Com a prevalência da obesidade, a incidência da doença hepática gorda não alcoólica (NAFLD) na China está a aumentar. A doença hepática gorda não-alcoólica (NAFLD) pode ocorrer através da inflamação do fígado e depois cirrose e cancro do fígado, e entre os carcinomas hepatocelulares primários (HCC), a taxa de crescimento da esteato-hepatite não-alcoólica é rápida.
4.Drinking poluição da água
Nos últimos anos, verificou-se que as algas azuis-esverdeadas que crescem em lagos são plantas fortemente cancerígenas e podem contaminar fontes de água. Doenças parasitárias como a infecção por Toxoplasma gondii podem estimular a proliferação epitelial do canal biliar, o que pode levar ao cancro primário do canal biliar.
Sintomas de cancro do fígado
O início do carcinoma hepatocelular é frequentemente insidioso, e é sobretudo descoberto por acaso durante o acompanhamento de doenças hepáticas ou exame físico e exame ultra-sónico. A fase inicial do cancro hepatocelular é geralmente assintomática ou assintomática, e normalmente quando o cancro hepatocelular é detectado, já se encontra na fase intermédia ou tardia.

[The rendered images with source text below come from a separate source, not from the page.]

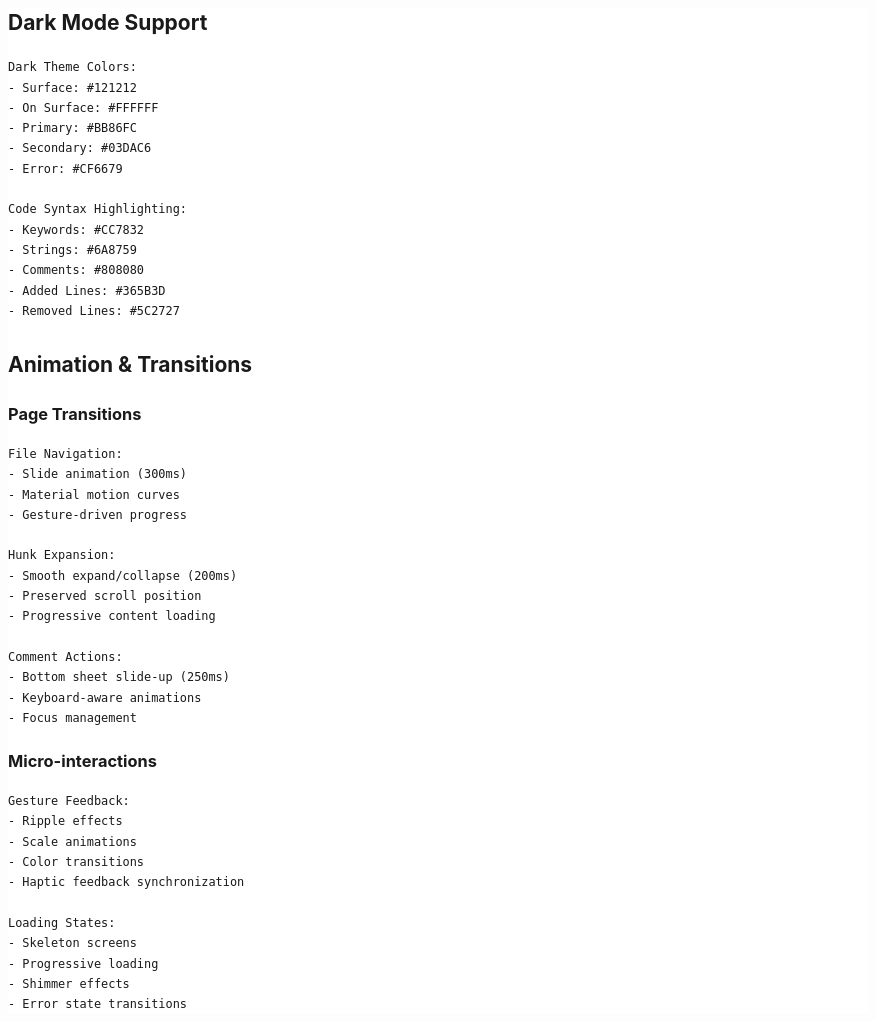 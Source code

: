 ## Dark Mode Support

```
Dark Theme Colors:
- Surface: #121212
- On Surface: #FFFFFF
- Primary: #BB86FC
- Secondary: #03DAC6
- Error: #CF6679

Code Syntax Highlighting:
- Keywords: #CC7832
- Strings: #6A8759
- Comments: #808080
- Added Lines: #365B3D
- Removed Lines: #5C2727
```

## Animation & Transitions

### Page Transitions

```
File Navigation:
- Slide animation (300ms)
- Material motion curves
- Gesture-driven progress

Hunk Expansion:
- Smooth expand/collapse (200ms)
- Preserved scroll position
- Progressive content loading

Comment Actions:
- Bottom sheet slide-up (250ms)
- Keyboard-aware animations
- Focus management
```

### Micro-interactions

```
Gesture Feedback:
- Ripple effects
- Scale animations
- Color transitions
- Haptic feedback synchronization

Loading States:
- Skeleton screens
- Progressive loading
- Shimmer effects
- Error state transitions
```
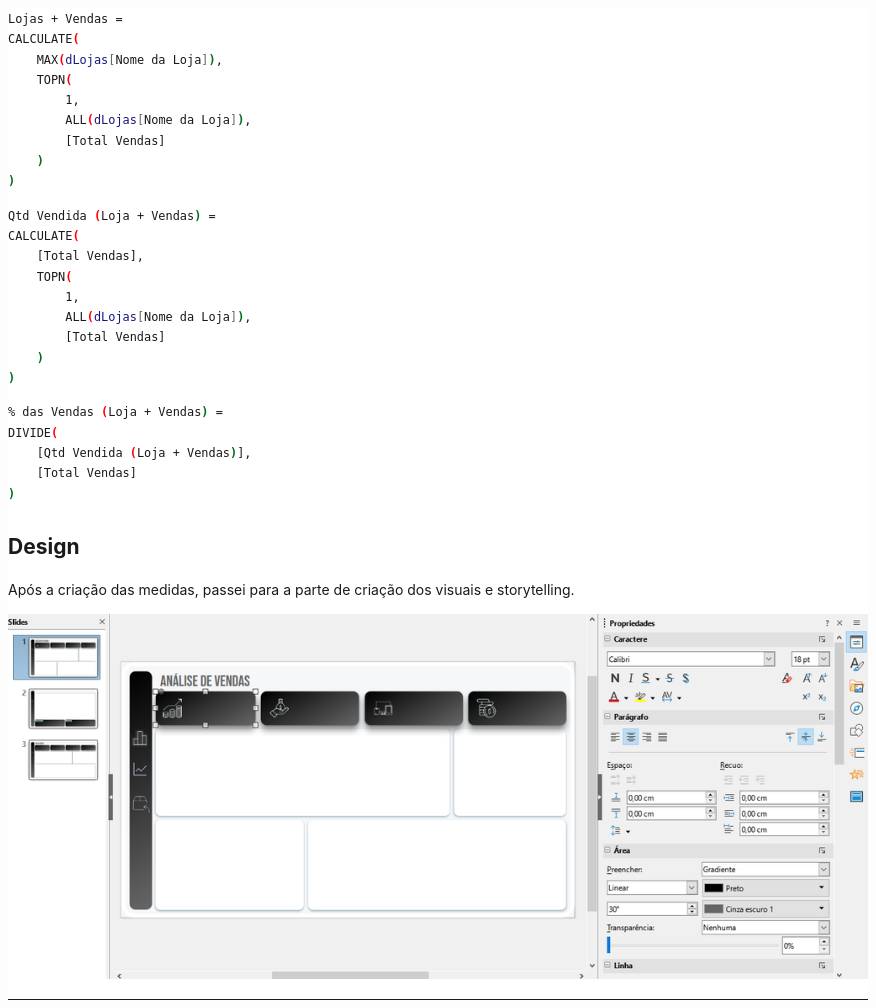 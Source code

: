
 ```bash
Lojas + Vendas = 
CALCULATE(
    MAX(dLojas[Nome da Loja]),
    TOPN(
        1,
        ALL(dLojas[Nome da Loja]),
        [Total Vendas]
    )
)
```

```bash
Qtd Vendida (Loja + Vendas) = 
CALCULATE(
    [Total Vendas],
    TOPN(
        1,
        ALL(dLojas[Nome da Loja]),
        [Total Vendas]
    )
)
```

```bash
% das Vendas (Loja + Vendas) = 
DIVIDE(
    [Qtd Vendida (Loja + Vendas)],
    [Total Vendas]
)
```
## Design

Após a criação das medidas, passei para a parte de criação dos visuais e storytelling.

![img](img/06.png)

--- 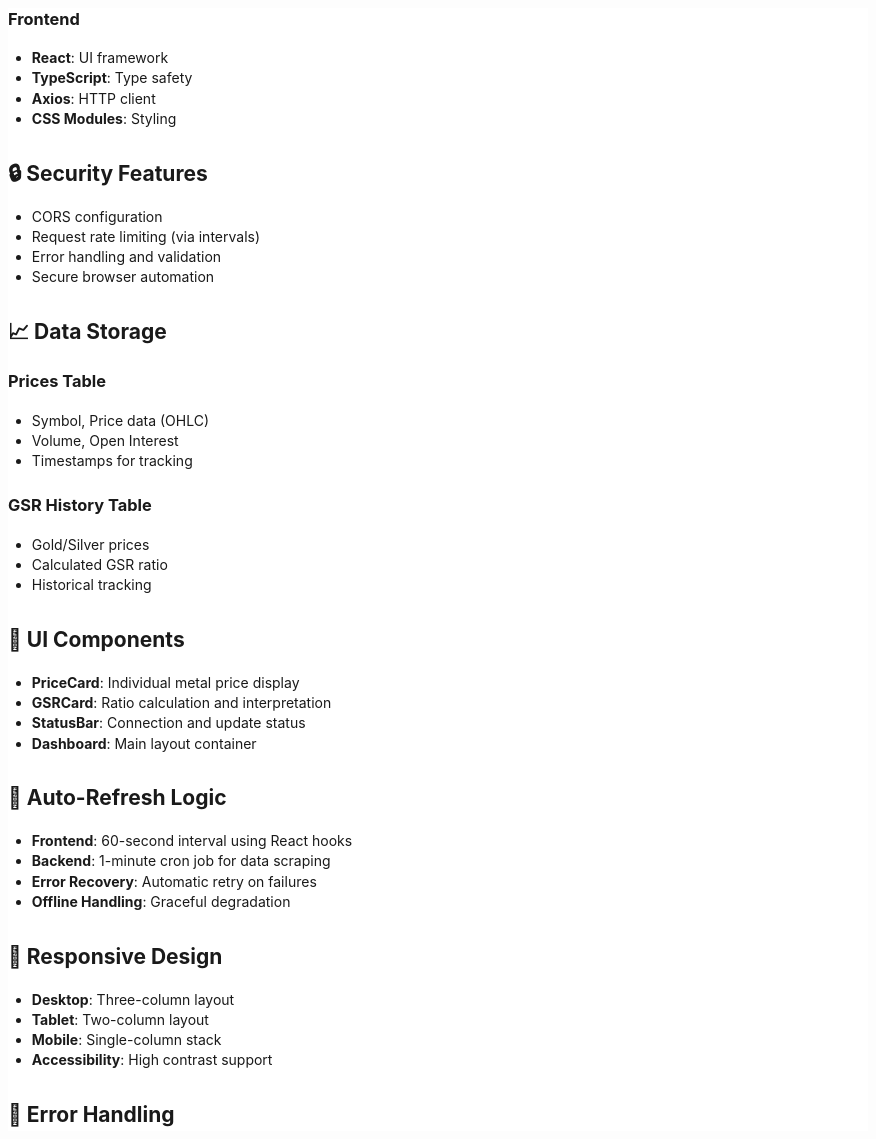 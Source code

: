 ### Frontend
- **React**: UI framework
- **TypeScript**: Type safety
- **Axios**: HTTP client
- **CSS Modules**: Styling

## 🔒 Security Features

- CORS configuration
- Request rate limiting (via intervals)
- Error handling and validation
- Secure browser automation

## 📈 Data Storage

### Prices Table
- Symbol, Price data (OHLC)
- Volume, Open Interest
- Timestamps for tracking

### GSR History Table
- Gold/Silver prices
- Calculated GSR ratio
- Historical tracking

## 🎨 UI Components

- **PriceCard**: Individual metal price display
- **GSRCard**: Ratio calculation and interpretation
- **StatusBar**: Connection and update status
- **Dashboard**: Main layout container

## 🔄 Auto-Refresh Logic

- **Frontend**: 60-second interval using React hooks
- **Backend**: 1-minute cron job for data scraping
- **Error Recovery**: Automatic retry on failures
- **Offline Handling**: Graceful degradation

## 📱 Responsive Design

- **Desktop**: Three-column layout
- **Tablet**: Two-column layout
- **Mobile**: Single-column stack
- **Accessibility**: High contrast support

## 🚨 Error Handling
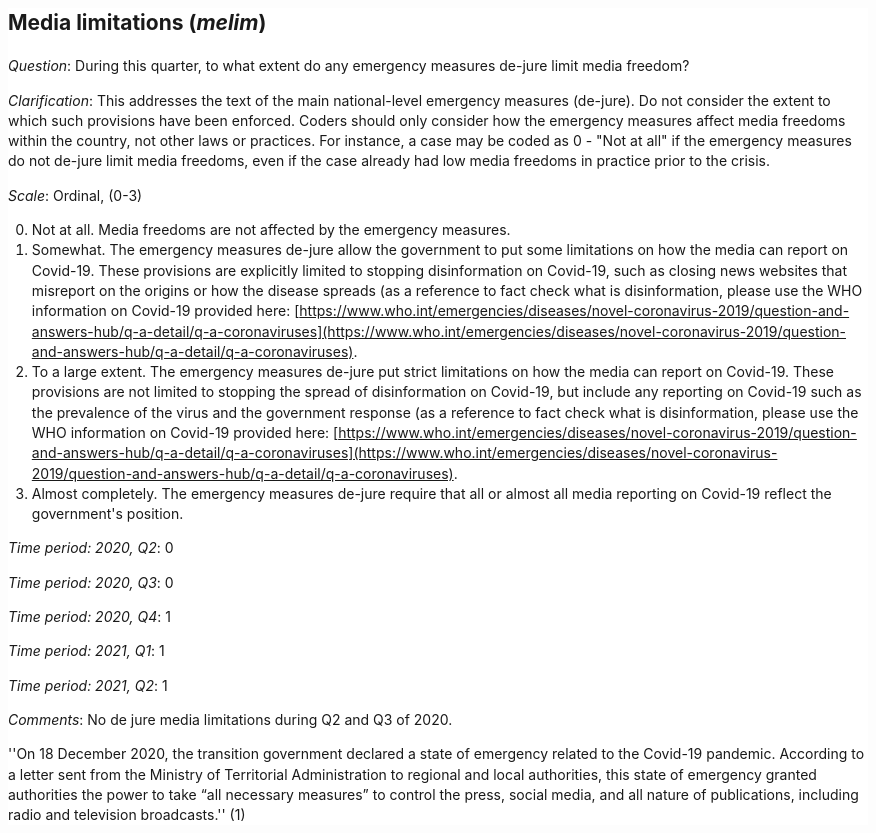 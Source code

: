 



## Media limitations (*melim*) 

*Question*: During this quarter, to what extent do any emergency measures de-jure limit media freedom?

 

*Clarification*: This addresses the text of the main national-level emergency measures (de-jure). Do not consider the extent to which such provisions have been enforced. Coders should only consider how the emergency measures affect media freedoms within the country, not other laws or practices. For instance, a case may be coded as 0 - "Not at all" if the emergency measures do not de-jure limit media freedoms, even if the case already had low media freedoms in practice prior to the crisis. 

 

*Scale*: Ordinal, (0-3) 

 0. Not at all. Media freedoms are not affected by the emergency measures. 
 1. Somewhat. The emergency measures de-jure allow the government to put some limitations on how the media can report on Covid-19. These provisions are explicitly limited to stopping disinformation on Covid-19, such as closing news websites that misreport on the origins or how the disease spreads (as a reference to fact check what is disinformation, please use the WHO information on Covid-19 provided here: [https://www.who.int/emergencies/diseases/novel-coronavirus-2019/question-and-answers-hub/q-a-detail/q-a-coronaviruses](https://www.who.int/emergencies/diseases/novel-coronavirus-2019/question-and-answers-hub/q-a-detail/q-a-coronaviruses). 
 2. To a large extent. The emergency measures de-jure put strict limitations on how the media can report on Covid-19. These provisions are not limited to stopping the spread of disinformation on Covid-19, but include any reporting on Covid-19 such as the prevalence of the virus and the government response (as a reference to fact check what is disinformation, please use the WHO information on Covid-19 provided here: [https://www.who.int/emergencies/diseases/novel-coronavirus-2019/question-and-answers-hub/q-a-detail/q-a-coronaviruses](https://www.who.int/emergencies/diseases/novel-coronavirus-2019/question-and-answers-hub/q-a-detail/q-a-coronaviruses). 
 3. Almost completely. The emergency measures de-jure require that all or almost all media reporting on Covid-19 reflect the government's position. 

 
*Time period: 2020, Q2*: 0

 
*Time period: 2020, Q3*: 0

 
*Time period: 2020, Q4*: 1

 
*Time period: 2021, Q1*: 1

 
*Time period: 2021, Q2*: 1

 

*Comments*:
 No de jure media limitations during Q2 and Q3 of 2020. 

''On 18 December 2020, the transition government declared a state of emergency related to the Covid-19 pandemic. According to a letter sent from the Ministry of Territorial Administration to regional and local authorities, this state of emergency granted authorities the power to take “all necessary measures” to control the press, social media, and all nature of publications, including radio and television broadcasts.'' (1) 
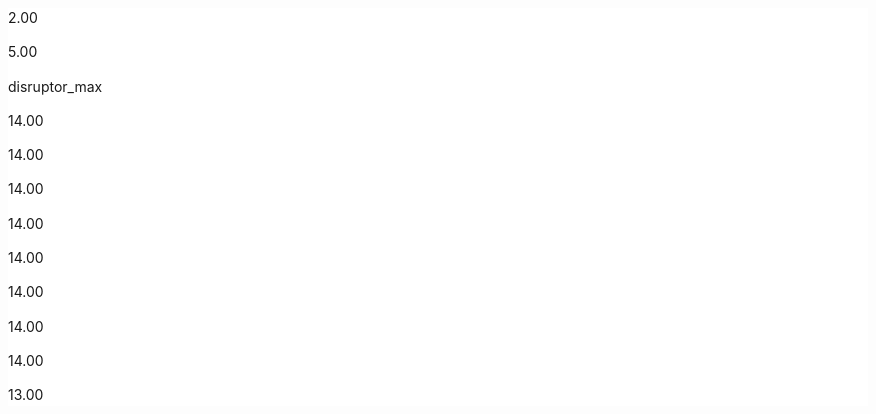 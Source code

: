 <td style="text-align:right;">

2.00
</td>

<td style="text-align:right;">

5.00
</td>

</tr>

<tr>

<td style="text-align:left;">

disruptor_max
</td>

<td style="text-align:right;">

14.00
</td>

<td style="text-align:right;">

14.00
</td>

<td style="text-align:right;">

14.00
</td>

<td style="text-align:right;">

14.00
</td>

<td style="text-align:right;">

14.00
</td>

<td style="text-align:right;">

14.00
</td>

<td style="text-align:right;">

14.00
</td>

<td style="text-align:right;">

14.00
</td>

<td style="text-align:right;">

13.00
</td>
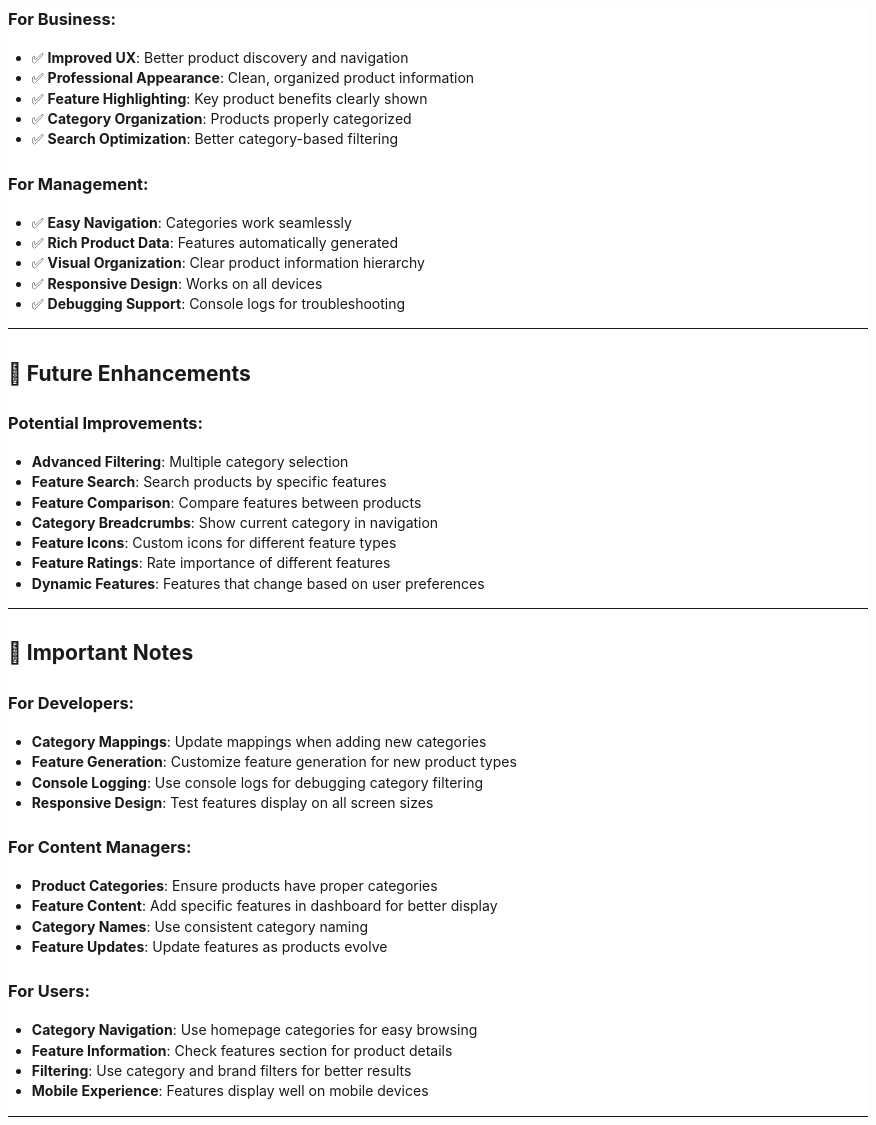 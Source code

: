 ### **For Business**:
- ✅ **Improved UX**: Better product discovery and navigation
- ✅ **Professional Appearance**: Clean, organized product information
- ✅ **Feature Highlighting**: Key product benefits clearly shown
- ✅ **Category Organization**: Products properly categorized
- ✅ **Search Optimization**: Better category-based filtering

### **For Management**:
- ✅ **Easy Navigation**: Categories work seamlessly
- ✅ **Rich Product Data**: Features automatically generated
- ✅ **Visual Organization**: Clear product information hierarchy
- ✅ **Responsive Design**: Works on all devices
- ✅ **Debugging Support**: Console logs for troubleshooting

---

## 🚀 **Future Enhancements**

### **Potential Improvements**:
- **Advanced Filtering**: Multiple category selection
- **Feature Search**: Search products by specific features
- **Feature Comparison**: Compare features between products
- **Category Breadcrumbs**: Show current category in navigation
- **Feature Icons**: Custom icons for different feature types
- **Feature Ratings**: Rate importance of different features
- **Dynamic Features**: Features that change based on user preferences

---

## 📝 **Important Notes**

### **For Developers**:
- **Category Mappings**: Update mappings when adding new categories
- **Feature Generation**: Customize feature generation for new product types
- **Console Logging**: Use console logs for debugging category filtering
- **Responsive Design**: Test features display on all screen sizes

### **For Content Managers**:
- **Product Categories**: Ensure products have proper categories
- **Feature Content**: Add specific features in dashboard for better display
- **Category Names**: Use consistent category naming
- **Feature Updates**: Update features as products evolve

### **For Users**:
- **Category Navigation**: Use homepage categories for easy browsing
- **Feature Information**: Check features section for product details
- **Filtering**: Use category and brand filters for better results
- **Mobile Experience**: Features display well on mobile devices

---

Pode não haver sintomas ou sinais na fase inicial do carcinoma hepatocelular, alguns doentes podem sentir perda de apetite, entupimento e fraqueza abdominal superior, e alguns doentes podem ter hepatomegalia ligeira. Esta é a razão pela qual o rastreio de rotina é tão importante para a detecção precoce.
Os sintomas de carcinoma hepatocelular nas fases média e tardia incluem.
1. Dor na parte superior direita do abdómen.
2, uma massa palpável ou superfície hepática mais dura e irregular na parte superior do abdómen.
3, perda de apetite, sensação de plenitude, perda de peso.
4. uma sensação de fraqueza ou fadiga.
5. náuseas e vómitos.
6. esplenomegalia, icterícia e ascite.
7. fezes de barro e aprofundamento da cor da urina.
8.Fever e dor na área do fígado, fraqueza e emaciação, etc.
Prevenção do cancro do fígado
Para prevenir o cancro do fígado, precisamos de começar a partir da prática diária.
1. vacinação contra a hepatite B para a prevenir.
2. dieta pobre em gorduras, controlo de peso, evitando a obesidade e o fígado gordo.
3.Reducing consumo de álcool para prevenir a doença do fígado alcoólico.
4. não consumir alimentos com bolor, para evitar a ingestão de aflatoxina.
5.Pay atenção à higiene da água potável e evitar citar a água impura.
6, para doentes com infecção pelo HBV e HCV, recomenda-se a revisão semestral da função hepática, a realização de testes quantitativos do HBV e/ou HCV viral, a medição da metemoglobina, e a realização de ultra-sons hepáticos; os doentes com indicações antivirais devem seguir rigorosamente os conselhos médicos para o tratamento antiviral e não devem descontinuar a medicação casualmente.
7. As directrizes americanas e europeias recomendam que qualquer doente com cirrose hepática seja submetido a ultra-sons hepáticos de 6 em 6 meses para rastrear o cancro do fígado, uma vez que 80% dos doentes com cancro do fígado têm cirrose. Além disso, os doentes com histórico familiar de cancro do fígado, os doentes co-infectados com VIH ou HCV, e as pessoas com fígado gordo devem ser submetidos a testes para detecção de cancro do fígado.